It's the story of a lighthouse guard, his wife, his aging father, their children and their friends. Spread out over almost a decade, it tells a tale of dedication, to family, to work, to service, to country.
Keisuke Kinoshita would seem to have mellowed from the man who produced angry and sardonic pictures in the 1950s. In fact, this looks like his earliest movies, propaganda efforts for a Japan at war. I think that, once he was freed from the censors, he made those movies about the evils in Japan that fell short of his vision of how his countrymen should behave: family, with love and concern, and then serving some greater purpose, something that benefits everyone. In this one, people are motivated by love, and, as one of the characters notes, other people make fun of him, but he doesn't care.

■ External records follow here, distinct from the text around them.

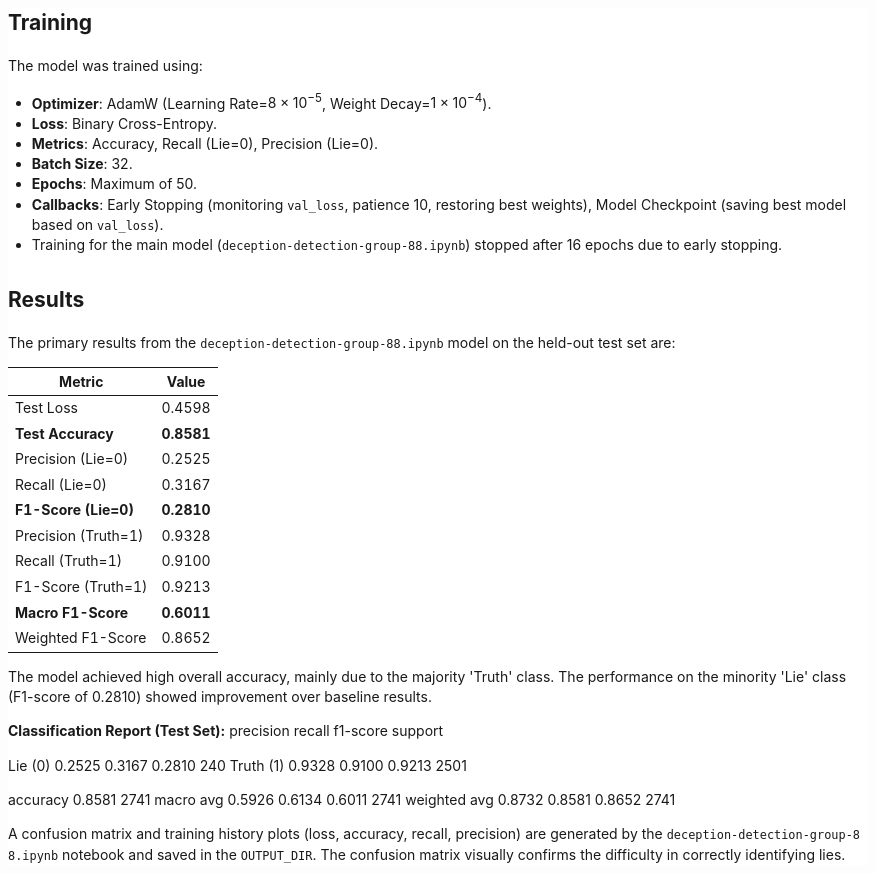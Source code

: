 ## Training
The model was trained using:
* **Optimizer**: AdamW (Learning Rate=$8 \times 10^{-5}$, Weight Decay=$1 \times 10^{-4}$).
* **Loss**: Binary Cross-Entropy.
* **Metrics**: Accuracy, Recall (Lie=0), Precision (Lie=0).
* **Batch Size**: 32.
* **Epochs**: Maximum of 50.
* **Callbacks**: Early Stopping (monitoring `val_loss`, patience 10, restoring best weights), Model Checkpoint (saving best model based on `val_loss`).
* Training for the main model (`deception-detection-group-88.ipynb`) stopped after 16 epochs due to early stopping.

## Results

The primary results from the `deception-detection-group-88.ipynb` model on the held-out test set are:

| Metric             | Value   |
| ------------------ | ------- |
| Test Loss          | 0.4598  |
| **Test Accuracy** | **0.8581** |
| Precision (Lie=0)  | 0.2525  |
| Recall (Lie=0)     | 0.3167  |
| **F1-Score (Lie=0)**| **0.2810** |
| Precision (Truth=1)| 0.9328  |
| Recall (Truth=1)   | 0.9100  |
| F1-Score (Truth=1) | 0.9213  |
| **Macro F1-Score** | **0.6011** |
| Weighted F1-Score  | 0.8652  |


The model achieved high overall accuracy, mainly due to the majority 'Truth' class. The performance on the minority 'Lie' class (F1-score of 0.2810) showed improvement over baseline results.

**Classification Report (Test Set):**
          precision    recall  f1-score   support

Lie (0)     0.2525    0.3167    0.2810       240
Truth (1)     0.9328    0.9100    0.9213      2501

accuracy                         0.8581      2741
macro avg     0.5926    0.6134    0.6011      2741
weighted avg     0.8732    0.8581    0.8652      2741

A confusion matrix and training history plots (loss, accuracy, recall, precision) are generated by the `deception-detection-group-88.ipynb` notebook and saved in the `OUTPUT_DIR`. The confusion matrix visually confirms the difficulty in correctly identifying lies.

Kinoshita gets in a few sly jokes. Two characters discuss how they cried at seeing this very movie. Two of the women discuss the doors, and suddenly you notice the camera sinking to the tatami mat and you are looking at a shot from an Ozu movie as Kinoshita saw it, a loving family that takes care of each other. Also a Shimizu movie. In the 1930s, Shimizu made travelogue movies, simple stories that served as the foreground for shots of the quiet beauty of Japan. Here, Kinoshita does much of the same, with his portraits of lighthouses in sun and snow and storm, of temples and quiet beaches. there is so much beauty,Kinoshita seems to say, so much love. What more do we need?
And at the end, Reiko Ôhara, the wife and daughter-in-law, mother and friend, seeing her newly graduated son on the boat, says "At least he's not going to war."